PROBLEM TO SOLVE: Among the records, find the lines that hold the string "minPassingYards" and return them.

Collected data
↓

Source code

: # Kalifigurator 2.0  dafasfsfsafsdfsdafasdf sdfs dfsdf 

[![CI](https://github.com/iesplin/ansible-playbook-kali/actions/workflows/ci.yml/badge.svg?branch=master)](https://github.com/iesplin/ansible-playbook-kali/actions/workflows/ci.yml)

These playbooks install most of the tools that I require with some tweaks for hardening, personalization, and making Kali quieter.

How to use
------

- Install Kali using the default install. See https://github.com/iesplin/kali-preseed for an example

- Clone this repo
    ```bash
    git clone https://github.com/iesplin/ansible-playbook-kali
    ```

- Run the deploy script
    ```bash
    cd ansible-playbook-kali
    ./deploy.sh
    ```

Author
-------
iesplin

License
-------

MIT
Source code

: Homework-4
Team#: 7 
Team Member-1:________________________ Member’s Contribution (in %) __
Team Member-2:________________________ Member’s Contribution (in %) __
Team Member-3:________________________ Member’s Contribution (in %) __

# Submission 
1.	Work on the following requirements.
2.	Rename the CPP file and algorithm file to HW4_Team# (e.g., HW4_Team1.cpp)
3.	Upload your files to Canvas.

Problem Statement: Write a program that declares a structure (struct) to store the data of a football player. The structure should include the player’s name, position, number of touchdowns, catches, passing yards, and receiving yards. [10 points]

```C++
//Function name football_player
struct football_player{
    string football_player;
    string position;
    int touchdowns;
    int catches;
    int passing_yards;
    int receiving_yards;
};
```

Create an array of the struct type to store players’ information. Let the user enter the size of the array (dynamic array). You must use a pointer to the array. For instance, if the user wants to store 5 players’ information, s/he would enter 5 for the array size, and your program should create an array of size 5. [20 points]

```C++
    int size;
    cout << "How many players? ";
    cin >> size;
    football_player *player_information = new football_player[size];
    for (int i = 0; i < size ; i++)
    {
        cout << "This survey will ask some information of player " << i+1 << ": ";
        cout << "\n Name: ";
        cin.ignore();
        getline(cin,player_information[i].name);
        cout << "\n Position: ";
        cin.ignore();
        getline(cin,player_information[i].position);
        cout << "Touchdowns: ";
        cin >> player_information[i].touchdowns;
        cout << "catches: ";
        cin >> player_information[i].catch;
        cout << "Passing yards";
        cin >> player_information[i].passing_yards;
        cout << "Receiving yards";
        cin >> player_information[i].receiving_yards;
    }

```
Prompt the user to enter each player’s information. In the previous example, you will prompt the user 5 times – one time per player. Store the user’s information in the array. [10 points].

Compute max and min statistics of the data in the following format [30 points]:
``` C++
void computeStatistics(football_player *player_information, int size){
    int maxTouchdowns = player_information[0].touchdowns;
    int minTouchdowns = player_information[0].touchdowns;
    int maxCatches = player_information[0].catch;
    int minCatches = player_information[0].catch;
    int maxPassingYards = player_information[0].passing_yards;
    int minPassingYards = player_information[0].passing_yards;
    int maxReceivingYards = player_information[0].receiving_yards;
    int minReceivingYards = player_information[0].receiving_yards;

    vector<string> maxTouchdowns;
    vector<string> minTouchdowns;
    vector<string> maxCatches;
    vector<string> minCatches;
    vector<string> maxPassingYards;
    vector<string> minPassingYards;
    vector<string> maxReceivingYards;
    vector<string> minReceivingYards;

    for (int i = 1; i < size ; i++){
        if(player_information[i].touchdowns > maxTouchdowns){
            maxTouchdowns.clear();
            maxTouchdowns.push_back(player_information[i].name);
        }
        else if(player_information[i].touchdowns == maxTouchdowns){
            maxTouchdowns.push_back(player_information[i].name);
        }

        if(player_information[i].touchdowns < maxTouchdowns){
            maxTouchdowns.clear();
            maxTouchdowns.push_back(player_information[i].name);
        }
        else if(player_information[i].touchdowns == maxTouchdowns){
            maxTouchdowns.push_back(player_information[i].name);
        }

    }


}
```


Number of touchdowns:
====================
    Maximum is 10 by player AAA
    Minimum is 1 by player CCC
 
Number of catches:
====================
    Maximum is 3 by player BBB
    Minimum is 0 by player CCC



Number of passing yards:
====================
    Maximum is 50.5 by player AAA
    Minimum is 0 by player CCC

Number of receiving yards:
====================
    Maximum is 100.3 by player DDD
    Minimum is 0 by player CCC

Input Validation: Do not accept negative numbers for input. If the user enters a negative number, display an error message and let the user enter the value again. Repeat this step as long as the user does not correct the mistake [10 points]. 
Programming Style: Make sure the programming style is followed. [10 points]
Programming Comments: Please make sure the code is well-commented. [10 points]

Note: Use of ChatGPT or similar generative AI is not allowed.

↑

COMPLETED TASK:
    int minPassingYards = player_information[0].passing_yards;
    vector<string> minPassingYards;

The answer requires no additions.